38. Desde este punto de vista, si el domingo es el día de la fe, no es menos el día de la esperanza cristiana. En efecto, la participación en la « cena del Señor » es anticipación del banquete escatológico por las « bodas del Cordero » (Ap 19,9). Al celebrar el memorial de Cristo, que resucitó y ascendió al cielo, la comunidad cristiana está a la espera de « la gloriosa venida de nuestro Salvador Jesucristo ».(57) Vivida y alimentada con este intenso ritmo semanal, la esperanza cristiana es fermento y luz de la esperanza humana misma.

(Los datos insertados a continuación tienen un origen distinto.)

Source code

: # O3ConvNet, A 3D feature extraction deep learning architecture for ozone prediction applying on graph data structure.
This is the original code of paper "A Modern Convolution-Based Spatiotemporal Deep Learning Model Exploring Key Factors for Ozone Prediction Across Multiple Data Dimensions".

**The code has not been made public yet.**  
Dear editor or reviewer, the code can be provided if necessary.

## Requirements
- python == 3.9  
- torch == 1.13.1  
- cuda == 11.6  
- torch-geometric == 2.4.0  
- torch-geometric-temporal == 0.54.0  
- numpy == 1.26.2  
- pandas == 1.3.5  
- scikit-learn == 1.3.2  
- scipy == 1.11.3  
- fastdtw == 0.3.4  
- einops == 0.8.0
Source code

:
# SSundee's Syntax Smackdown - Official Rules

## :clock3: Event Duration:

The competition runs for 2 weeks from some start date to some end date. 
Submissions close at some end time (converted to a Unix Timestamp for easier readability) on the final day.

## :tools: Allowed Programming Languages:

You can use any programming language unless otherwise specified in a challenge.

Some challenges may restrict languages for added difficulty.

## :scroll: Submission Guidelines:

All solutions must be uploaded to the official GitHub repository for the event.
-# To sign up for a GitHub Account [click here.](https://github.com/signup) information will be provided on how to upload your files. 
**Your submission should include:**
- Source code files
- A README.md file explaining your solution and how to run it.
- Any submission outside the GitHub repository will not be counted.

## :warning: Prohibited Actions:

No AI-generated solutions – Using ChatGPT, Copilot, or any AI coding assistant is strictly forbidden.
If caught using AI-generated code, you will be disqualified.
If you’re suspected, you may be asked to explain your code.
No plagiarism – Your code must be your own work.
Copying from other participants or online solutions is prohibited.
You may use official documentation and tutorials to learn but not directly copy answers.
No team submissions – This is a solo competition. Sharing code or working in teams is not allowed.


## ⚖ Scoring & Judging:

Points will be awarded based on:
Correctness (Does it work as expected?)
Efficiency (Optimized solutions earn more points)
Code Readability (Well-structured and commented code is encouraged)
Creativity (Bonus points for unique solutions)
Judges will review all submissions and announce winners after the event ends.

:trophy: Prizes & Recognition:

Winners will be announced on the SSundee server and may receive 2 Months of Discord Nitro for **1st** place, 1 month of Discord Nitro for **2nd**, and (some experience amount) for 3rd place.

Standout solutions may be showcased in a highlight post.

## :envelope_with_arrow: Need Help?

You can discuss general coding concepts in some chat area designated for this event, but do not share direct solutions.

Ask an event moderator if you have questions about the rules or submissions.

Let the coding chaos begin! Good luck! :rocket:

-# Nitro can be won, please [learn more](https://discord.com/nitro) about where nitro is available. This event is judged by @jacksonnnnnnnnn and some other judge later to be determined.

Por este motivo, en la oración « universal » se recuerdan no sólo las necesidades de la comunidad cristiana, sino las de toda la humanidad; la Iglesia, reunida para la celebración de la Eucaristía, atestigua así al mundo que hace suyos « el gozo y la esperanza, la tristeza y la angustia de los hombres de nuestro tiempo, sobre todo de los pobres y de todos los afligidos ».(58) Finalmente, la Iglesia, —al culminar con el ofrecimiento eucarístico dominical el testimonio que sus hijos, inmersos en el trabajo y los diversos cometidos de la vida, se esfuerzan en dar todos los días de la semana con el anuncio del Evangelio y la práctica de la caridad—, manifiesta de manera más evidente que es « como un sacramento o signo e instrumento de la unión íntima con Dios y de la unidad de todo el género humano ».(59)

La mesa de la Palabra

39. En la asamblea dominical, como en cada celebración eucarística, el encuentro con el Resucitado se realiza mediante la participación en la doble mesa de la Palabra y del Pan de vida. La primera continúa ofreciendo la comprensión de la historia de la salvación y, particularmente, la del misterio pascual que el mismo Jesús resucitado dispensó a los discípulos: « está presente en su palabra, pues es él mismo el que habla cuando se lee en la Iglesia la Sagrada Escritura ».(60) En la segunda se hace real, sustancial y duradera la presencia del Señor resucitado a través del memorial de su pasión y resurrección, y se ofrece el Pan de vida que es prenda de la gloria futura. El Concilio Vaticano II ha recordado que « la liturgia de la palabra y la liturgia eucarística, están tan estrechamente unidas entre sí, que constituyen un único acto de culto ».(61) El mismo Concilio ha establecido que, « para que la mesa de la Palabra de Dios se prepare con mayor abundancia para los fieles, ábranse con mayor amplitud los tesoros bíblicos ».(62) Ha dispuesto, además, que en las Misas de los domingos, así como en las de los días de precepto, no se omita la homilía si no es por causa grave.(63) Estas oportunas disposiciones han tenido un eco fiel en la reforma litúrgica, a propósito de la cual el Papa Pablo VI, al comentar la abundancia de lecturas bíblicas que se ofrecen para los domingos y días festivos, escribía: « Todo esto se ha ordenado con el fin de aumentar cada vez más en los fieles el "hambre y sed de escuchar la palabra del Señor" (cf. Am 8,11) que, bajo la guía del Espíritu Santo, impulse al pueblo de la nueva alianza a la perfecta unidad de la Iglesia ».(64)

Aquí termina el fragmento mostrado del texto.